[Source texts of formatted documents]
• • • •
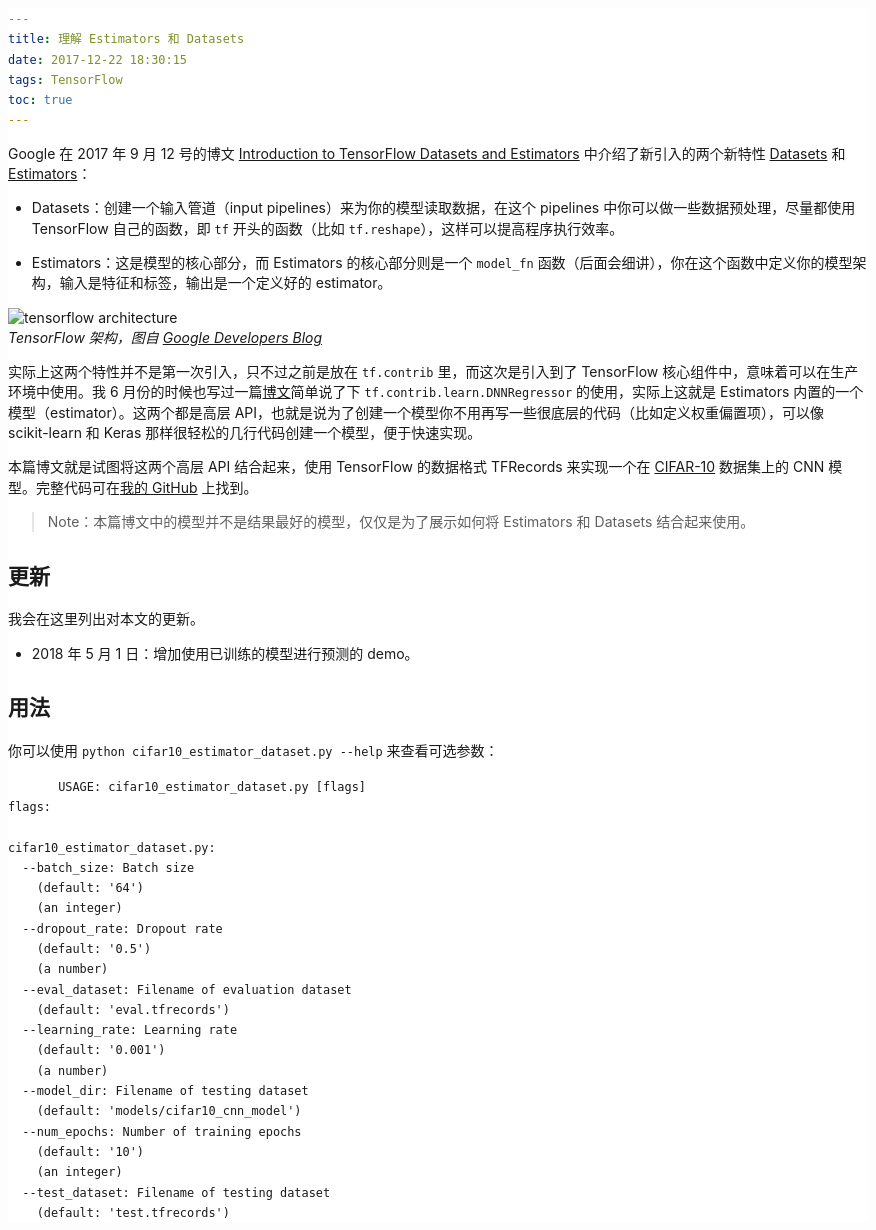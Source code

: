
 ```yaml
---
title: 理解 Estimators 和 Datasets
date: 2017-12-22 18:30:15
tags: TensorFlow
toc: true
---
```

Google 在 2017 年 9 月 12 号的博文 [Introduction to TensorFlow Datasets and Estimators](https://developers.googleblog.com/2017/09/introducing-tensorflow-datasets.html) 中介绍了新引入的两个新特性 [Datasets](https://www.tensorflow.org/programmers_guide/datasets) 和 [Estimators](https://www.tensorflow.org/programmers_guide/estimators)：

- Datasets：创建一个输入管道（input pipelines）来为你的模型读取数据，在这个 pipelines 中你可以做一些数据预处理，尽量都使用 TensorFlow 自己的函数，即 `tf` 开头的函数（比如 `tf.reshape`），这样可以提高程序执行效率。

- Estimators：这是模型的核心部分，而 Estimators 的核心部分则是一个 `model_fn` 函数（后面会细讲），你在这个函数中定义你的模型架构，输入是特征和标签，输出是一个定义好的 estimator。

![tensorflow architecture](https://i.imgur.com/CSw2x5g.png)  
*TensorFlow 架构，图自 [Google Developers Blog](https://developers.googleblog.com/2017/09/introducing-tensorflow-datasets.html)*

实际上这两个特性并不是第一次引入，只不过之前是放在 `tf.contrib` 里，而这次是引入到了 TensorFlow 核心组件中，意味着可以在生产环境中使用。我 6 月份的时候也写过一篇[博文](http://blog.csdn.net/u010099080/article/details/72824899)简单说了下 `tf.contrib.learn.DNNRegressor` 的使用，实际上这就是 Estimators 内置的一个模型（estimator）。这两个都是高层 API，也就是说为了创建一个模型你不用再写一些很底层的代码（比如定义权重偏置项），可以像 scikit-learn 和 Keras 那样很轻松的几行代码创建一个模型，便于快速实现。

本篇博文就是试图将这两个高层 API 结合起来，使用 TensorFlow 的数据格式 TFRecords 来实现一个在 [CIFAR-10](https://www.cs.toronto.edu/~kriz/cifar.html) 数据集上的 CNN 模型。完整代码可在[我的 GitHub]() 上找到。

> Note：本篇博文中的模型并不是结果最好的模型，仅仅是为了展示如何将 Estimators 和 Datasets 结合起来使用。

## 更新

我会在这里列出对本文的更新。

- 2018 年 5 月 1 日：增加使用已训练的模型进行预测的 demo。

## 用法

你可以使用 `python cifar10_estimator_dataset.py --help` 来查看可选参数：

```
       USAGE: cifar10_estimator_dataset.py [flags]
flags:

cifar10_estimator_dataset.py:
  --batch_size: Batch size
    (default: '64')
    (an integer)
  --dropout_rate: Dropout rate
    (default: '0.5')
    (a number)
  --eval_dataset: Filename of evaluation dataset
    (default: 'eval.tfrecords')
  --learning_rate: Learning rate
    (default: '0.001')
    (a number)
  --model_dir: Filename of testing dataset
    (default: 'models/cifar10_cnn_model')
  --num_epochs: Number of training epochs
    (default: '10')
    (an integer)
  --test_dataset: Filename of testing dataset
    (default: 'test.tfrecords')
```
• • • •
== Exercise instructions ==
Exclude the pictures and transcribe all of the entries exactly.

== Exercise response ==
Source code

:
 ```yaml
---
title: 理解 Estimators 和 Datasets
date: 2017-12-22 18:30:15
tags: TensorFlow
toc: true
---
```

Google 在 2017 年 9 月 12 号的博文 [Introduction to TensorFlow Datasets and Estimators](https://developers.googleblog.com/2017/09/introducing-tensorflow-datasets.html) 中介绍了新引入的两个新特性 [Datasets](https://www.tensorflow.org/programmers_guide/datasets) 和 [Estimators](https://www.tensorflow.org/programmers_guide/estimators)：

- Datasets：创建一个输入管道（input pipelines）来为你的模型读取数据，在这个 pipelines 中你可以做一些数据预处理，尽量都使用 TensorFlow 自己的函数，即 `tf` 开头的函数（比如 `tf.reshape`），这样可以提高程序执行效率。

- Estimators：这是模型的核心部分，而 Estimators 的核心部分则是一个 `model_fn` 函数（后面会细讲），你在这个函数中定义你的模型架构，输入是特征和标签，输出是一个定义好的 estimator。

![tensorflow architecture](https://i.imgur.com/CSw2x5g.png)  
*TensorFlow 架构，图自 [Google Developers Blog](https://developers.googleblog.com/2017/09/introducing-tensorflow-datasets.html)*

实际上这两个特性并不是第一次引入，只不过之前是放在 `tf.contrib` 里，而这次是引入到了 TensorFlow 核心组件中，意味着可以在生产环境中使用。我 6 月份的时候也写过一篇[博文](http://blog.csdn.net/u010099080/article/details/72824899)简单说了下 `tf.contrib.learn.DNNRegressor` 的使用，实际上这就是 Estimators 内置的一个模型（estimator）。这两个都是高层 API，也就是说为了创建一个模型你不用再写一些很底层的代码（比如定义权重偏置项），可以像 scikit-learn 和 Keras 那样很轻松的几行代码创建一个模型，便于快速实现。

本篇博文就是试图将这两个高层 API 结合起来，使用 TensorFlow 的数据格式 TFRecords 来实现一个在 [CIFAR-10](https://www.cs.toronto.edu/~kriz/cifar.html) 数据集上的 CNN 模型。完整代码可在[我的 GitHub]() 上找到。

> Note：本篇博文中的模型并不是结果最好的模型，仅仅是为了展示如何将 Estimators 和 Datasets 结合起来使用。

## 更新

我会在这里列出对本文的更新。

- 2018 年 5 月 1 日：增加使用已训练的模型进行预测的 demo。

## 用法

你可以使用 `python cifar10_estimator_dataset.py --help` 来查看可选参数：

```
       USAGE: cifar10_estimator_dataset.py [flags]
flags:

cifar10_estimator_dataset.py:
  --batch_size: Batch size
    (default: '64')
    (an integer)
  --dropout_rate: Dropout rate
    (default: '0.5')
    (a number)
  --eval_dataset: Filename of evaluation dataset
    (default: 'eval.tfrecords')
  --learning_rate: Learning rate
    (default: '0.001')
    (a number)
  --model_dir: Filename of testing dataset
    (default: 'models/cifar10_cnn_model')
  --num_epochs: Number of training epochs
    (default: '10')
    (an integer)
  --test_dataset: Filename of testing dataset
    (default: 'test.tfrecords')
```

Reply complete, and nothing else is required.